··· Records shown
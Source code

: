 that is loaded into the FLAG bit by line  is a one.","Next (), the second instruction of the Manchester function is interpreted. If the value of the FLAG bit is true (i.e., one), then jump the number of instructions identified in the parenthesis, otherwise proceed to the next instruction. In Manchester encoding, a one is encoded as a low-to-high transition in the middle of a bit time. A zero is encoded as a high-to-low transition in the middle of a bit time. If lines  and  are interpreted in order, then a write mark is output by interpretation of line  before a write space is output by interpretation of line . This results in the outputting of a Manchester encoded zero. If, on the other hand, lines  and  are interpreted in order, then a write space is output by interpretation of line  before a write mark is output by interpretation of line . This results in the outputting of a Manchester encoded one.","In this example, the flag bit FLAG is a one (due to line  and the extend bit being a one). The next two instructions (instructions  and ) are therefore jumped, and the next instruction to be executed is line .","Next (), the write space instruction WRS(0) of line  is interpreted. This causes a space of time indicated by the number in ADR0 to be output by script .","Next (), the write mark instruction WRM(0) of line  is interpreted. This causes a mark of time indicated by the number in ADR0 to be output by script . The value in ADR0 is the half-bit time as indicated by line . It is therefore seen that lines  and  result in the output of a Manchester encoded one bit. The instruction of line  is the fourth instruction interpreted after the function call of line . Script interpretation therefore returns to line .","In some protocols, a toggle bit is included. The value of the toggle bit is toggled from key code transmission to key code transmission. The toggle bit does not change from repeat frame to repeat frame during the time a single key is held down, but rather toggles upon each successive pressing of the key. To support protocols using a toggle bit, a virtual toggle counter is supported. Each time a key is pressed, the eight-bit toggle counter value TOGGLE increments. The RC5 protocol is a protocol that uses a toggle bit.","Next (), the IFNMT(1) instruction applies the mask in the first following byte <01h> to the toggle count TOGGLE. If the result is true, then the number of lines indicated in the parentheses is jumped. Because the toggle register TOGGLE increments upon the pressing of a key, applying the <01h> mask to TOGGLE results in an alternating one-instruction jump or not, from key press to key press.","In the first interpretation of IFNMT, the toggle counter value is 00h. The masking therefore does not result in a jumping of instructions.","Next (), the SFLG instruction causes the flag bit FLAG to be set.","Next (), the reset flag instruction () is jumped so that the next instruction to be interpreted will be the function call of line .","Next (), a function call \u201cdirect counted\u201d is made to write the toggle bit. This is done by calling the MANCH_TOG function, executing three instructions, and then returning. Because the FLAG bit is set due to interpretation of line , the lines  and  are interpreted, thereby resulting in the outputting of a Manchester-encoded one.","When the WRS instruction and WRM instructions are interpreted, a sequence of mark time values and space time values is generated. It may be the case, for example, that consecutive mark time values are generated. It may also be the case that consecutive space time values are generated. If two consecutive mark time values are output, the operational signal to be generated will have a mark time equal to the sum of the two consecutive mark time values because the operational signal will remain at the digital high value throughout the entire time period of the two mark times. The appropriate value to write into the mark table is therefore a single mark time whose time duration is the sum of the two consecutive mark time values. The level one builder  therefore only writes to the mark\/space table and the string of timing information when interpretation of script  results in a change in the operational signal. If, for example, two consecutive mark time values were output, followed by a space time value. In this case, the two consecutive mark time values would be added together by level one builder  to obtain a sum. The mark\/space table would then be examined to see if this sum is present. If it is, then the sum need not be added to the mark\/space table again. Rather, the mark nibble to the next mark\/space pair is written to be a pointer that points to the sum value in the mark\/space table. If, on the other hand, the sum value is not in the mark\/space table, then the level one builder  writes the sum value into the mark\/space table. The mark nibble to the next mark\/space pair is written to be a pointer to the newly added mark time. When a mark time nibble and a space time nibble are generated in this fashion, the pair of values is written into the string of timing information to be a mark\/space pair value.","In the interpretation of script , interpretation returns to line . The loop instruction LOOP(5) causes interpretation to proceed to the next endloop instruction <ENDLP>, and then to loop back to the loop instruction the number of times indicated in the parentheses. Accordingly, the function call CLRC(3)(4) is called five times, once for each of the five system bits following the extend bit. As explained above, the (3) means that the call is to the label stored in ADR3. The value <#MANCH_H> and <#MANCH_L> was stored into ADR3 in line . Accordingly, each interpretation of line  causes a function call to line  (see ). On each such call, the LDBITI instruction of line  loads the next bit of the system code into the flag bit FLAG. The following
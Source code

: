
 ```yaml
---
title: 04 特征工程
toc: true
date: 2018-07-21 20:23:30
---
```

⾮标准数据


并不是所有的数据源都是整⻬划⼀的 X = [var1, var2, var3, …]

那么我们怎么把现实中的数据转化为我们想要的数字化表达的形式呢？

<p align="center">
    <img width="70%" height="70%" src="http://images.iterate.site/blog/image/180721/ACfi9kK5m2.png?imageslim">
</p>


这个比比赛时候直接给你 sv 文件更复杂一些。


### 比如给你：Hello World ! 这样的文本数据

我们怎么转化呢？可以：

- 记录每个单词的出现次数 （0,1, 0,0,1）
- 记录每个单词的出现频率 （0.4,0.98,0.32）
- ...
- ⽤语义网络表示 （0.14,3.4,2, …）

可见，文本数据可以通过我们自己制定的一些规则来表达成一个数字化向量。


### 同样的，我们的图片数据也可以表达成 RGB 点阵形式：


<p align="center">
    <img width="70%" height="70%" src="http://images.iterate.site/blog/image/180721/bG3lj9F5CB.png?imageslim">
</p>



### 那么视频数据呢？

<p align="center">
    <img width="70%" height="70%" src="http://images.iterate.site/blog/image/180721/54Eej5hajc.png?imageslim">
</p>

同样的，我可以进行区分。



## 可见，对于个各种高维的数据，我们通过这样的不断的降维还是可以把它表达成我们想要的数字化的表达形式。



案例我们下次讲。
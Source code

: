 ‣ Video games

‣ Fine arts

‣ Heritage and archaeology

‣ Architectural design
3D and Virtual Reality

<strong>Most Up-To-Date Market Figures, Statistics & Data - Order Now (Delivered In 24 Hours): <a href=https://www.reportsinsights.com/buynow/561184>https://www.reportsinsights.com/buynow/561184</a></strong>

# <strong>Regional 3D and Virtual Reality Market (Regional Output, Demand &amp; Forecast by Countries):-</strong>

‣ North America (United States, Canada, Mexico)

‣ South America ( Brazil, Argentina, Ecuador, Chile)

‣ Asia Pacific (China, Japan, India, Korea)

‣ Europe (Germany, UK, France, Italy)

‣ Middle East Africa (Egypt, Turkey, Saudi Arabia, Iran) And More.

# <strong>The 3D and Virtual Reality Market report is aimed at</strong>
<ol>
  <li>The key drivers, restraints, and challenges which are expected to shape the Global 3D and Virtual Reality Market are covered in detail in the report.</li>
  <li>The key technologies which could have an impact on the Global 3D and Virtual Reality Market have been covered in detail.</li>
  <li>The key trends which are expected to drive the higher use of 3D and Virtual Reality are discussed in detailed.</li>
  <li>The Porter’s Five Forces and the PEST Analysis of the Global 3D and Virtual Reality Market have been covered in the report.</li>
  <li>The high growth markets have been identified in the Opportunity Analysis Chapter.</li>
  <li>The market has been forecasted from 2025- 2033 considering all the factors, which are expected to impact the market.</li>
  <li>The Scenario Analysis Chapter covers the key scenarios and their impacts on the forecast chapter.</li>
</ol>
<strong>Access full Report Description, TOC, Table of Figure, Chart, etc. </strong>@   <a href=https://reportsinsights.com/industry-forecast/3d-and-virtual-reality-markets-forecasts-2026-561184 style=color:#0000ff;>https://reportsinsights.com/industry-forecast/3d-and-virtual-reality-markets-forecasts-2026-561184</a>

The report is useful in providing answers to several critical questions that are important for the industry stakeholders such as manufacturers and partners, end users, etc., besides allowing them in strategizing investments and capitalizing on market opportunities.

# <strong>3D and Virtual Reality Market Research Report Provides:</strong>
······
| Directions |
Return, from the data above, each line in which the string "image" appears.

| Answer to the problem |
    <img width="70%" height="70%" src="http://images.iterate.site/blog/image/180721/ACfi9kK5m2.png?imageslim">
    <img width="70%" height="70%" src="http://images.iterate.site/blog/image/180721/bG3lj9F5CB.png?imageslim">
    <img width="70%" height="70%" src="http://images.iterate.site/blog/image/180721/54Eej5hajc.png?imageslim">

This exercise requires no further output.